Il leitmotiv di quest’anno è la follia, sbriciolamento dell’Io, depressione, crollo psichico, suicidio, manicomio, ospedale, clinica, reparto psichiatrico, camicia di forza, farmaci, droghe, erbe, la repressione e la reclusione anteriforma Basaglia, le cure alternative poi. Follia demitizzata ma non negata, come nel racconto degli ultimi anni del poeta Campana, zittito dai suoi demoni, o dei vaneggiamenti del medico Palasciano, che la follia costringe a confrontarsi col fallimento e la disillusione, anche politica.
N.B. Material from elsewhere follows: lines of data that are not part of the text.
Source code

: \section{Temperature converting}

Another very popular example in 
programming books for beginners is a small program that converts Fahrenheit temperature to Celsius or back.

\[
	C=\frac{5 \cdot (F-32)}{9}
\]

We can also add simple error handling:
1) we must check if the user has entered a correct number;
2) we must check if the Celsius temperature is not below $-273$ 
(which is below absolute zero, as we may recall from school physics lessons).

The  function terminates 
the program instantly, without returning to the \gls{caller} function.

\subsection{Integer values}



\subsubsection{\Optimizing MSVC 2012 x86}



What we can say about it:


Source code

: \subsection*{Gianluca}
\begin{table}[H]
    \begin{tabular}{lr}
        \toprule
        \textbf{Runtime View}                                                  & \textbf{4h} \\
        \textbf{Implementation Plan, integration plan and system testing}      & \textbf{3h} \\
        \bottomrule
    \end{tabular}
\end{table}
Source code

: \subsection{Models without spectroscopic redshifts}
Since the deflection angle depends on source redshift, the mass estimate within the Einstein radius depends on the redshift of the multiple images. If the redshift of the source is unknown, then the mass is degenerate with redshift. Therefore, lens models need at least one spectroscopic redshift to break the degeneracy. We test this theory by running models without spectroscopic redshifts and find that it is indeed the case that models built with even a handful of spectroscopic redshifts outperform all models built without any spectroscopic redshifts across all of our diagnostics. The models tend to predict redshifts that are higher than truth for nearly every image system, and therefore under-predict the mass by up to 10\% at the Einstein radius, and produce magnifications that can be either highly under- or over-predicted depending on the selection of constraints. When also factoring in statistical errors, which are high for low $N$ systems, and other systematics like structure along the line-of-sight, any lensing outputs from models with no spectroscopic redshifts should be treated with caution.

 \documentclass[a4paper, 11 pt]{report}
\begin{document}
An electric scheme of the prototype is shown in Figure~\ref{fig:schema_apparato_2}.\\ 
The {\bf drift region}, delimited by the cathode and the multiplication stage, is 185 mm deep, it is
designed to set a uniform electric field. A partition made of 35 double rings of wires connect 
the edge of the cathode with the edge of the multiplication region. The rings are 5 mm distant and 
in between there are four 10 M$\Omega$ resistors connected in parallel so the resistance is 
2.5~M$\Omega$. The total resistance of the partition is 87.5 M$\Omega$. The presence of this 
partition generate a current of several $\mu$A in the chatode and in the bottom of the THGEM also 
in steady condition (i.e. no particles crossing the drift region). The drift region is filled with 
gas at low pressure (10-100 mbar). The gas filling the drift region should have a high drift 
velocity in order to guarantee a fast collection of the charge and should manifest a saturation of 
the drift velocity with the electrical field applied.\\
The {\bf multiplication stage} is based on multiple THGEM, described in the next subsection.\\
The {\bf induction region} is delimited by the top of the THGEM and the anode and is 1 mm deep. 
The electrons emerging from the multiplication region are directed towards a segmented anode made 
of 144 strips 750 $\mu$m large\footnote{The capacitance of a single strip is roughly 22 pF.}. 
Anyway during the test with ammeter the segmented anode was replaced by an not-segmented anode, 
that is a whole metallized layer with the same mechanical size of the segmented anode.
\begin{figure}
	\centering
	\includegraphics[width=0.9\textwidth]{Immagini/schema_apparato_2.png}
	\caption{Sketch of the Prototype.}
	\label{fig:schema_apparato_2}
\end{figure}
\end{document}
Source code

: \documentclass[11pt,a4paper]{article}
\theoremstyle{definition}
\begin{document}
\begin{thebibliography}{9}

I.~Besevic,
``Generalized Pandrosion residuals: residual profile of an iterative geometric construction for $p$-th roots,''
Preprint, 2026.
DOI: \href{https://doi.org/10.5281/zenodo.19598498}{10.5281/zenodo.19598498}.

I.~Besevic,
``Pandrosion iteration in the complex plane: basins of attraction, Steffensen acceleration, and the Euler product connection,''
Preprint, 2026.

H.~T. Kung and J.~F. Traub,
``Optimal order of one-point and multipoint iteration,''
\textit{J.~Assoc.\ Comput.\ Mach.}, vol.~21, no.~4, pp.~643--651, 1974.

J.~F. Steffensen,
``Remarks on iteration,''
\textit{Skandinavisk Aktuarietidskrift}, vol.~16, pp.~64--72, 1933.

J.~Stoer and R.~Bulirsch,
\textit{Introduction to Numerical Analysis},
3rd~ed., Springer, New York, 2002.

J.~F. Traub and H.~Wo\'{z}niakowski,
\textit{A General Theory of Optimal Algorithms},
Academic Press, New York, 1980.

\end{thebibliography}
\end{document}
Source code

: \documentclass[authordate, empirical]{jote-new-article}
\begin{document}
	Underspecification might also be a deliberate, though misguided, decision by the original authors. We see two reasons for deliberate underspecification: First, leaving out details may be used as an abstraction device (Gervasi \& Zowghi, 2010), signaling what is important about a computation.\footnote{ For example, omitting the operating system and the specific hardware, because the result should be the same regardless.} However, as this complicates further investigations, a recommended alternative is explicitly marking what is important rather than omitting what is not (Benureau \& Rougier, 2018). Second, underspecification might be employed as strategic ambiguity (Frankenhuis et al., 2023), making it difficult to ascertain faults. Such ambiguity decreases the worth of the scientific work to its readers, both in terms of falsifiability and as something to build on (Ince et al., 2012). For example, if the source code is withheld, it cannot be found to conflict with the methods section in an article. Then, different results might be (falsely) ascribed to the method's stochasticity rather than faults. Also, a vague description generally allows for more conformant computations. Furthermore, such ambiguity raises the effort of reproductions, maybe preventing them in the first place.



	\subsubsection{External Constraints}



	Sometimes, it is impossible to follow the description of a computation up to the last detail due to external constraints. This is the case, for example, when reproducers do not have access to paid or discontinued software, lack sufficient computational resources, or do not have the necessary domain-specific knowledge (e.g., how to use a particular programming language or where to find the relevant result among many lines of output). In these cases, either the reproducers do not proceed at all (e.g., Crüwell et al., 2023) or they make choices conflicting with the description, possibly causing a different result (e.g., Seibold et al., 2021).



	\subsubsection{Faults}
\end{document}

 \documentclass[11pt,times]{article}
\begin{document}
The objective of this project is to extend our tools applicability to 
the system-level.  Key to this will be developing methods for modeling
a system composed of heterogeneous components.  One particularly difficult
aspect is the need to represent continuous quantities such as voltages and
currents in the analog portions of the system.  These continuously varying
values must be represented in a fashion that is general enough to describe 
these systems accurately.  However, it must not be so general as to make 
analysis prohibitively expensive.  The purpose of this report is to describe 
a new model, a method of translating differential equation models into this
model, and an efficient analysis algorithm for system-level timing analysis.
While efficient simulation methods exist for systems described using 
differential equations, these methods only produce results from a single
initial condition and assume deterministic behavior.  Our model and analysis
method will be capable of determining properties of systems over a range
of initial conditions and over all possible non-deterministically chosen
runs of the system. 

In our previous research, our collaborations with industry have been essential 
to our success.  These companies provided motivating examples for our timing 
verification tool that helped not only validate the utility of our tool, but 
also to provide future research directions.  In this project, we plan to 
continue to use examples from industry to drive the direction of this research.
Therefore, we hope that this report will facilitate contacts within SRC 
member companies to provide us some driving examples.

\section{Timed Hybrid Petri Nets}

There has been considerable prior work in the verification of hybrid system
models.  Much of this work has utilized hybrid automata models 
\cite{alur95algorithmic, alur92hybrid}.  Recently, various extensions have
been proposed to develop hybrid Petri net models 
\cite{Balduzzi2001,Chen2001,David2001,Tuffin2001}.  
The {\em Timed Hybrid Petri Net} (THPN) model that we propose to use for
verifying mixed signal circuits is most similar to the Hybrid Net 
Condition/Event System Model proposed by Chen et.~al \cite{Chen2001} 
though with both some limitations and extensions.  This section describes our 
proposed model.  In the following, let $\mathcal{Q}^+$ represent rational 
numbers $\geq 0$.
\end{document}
Follia mistica dell’ultimo messia che si reincarna nella Germania di fine ‘800; follia vergognosa delle donne del XX secolo, occultate e recluse per essere riparate; follia diffusa del XXI, mondo in cui tutti prendono psicofarmaci e le anime infrante vengono rabberciate, ma nessuno guarisce davvero. Nel 2025 la salute mentale è un’emergenza sociale ma anche letteraria.

Poche le allusioni alla pandemia, poco presente il mondo dei social, solo piuttosto come piattaforme di appuntamenti erotici, mentre sono più abbondanti del solito le scene di sesso (questo è un ritorno, negli ultimi anni ne avevamo lamentato la scomparsa). Molti libri ragionano appassionatamente sulla letteratura e l’amore per essa, ma anche sulla matematica.

Infine, qualche parola sulla lingua. Nella maggior parte dei libri – sto parlando degli 81 che si sono presentati – si tratta di un italiano funzionale, una lingua media a volte parlata o televisiva, dialoghi, frasi brevi o una grande iterazione del relativo. Abbiamo, invece, valorizzato i testi di maggior ricerca e consapevolezza linguistica. Un’osservazione infine sul dialetto che, di solito, è impiegato nella narrativa di consumo come un vezzo di colore, quasi un arredo di scena: nei romanzi di ambientazione contemporanea, invece, diventa una scelta voluta di personaggi italofoni, il ricordo – anche polemico o comico – delle radici nella piccola patria che, però, è ormai aperta al mondo globale.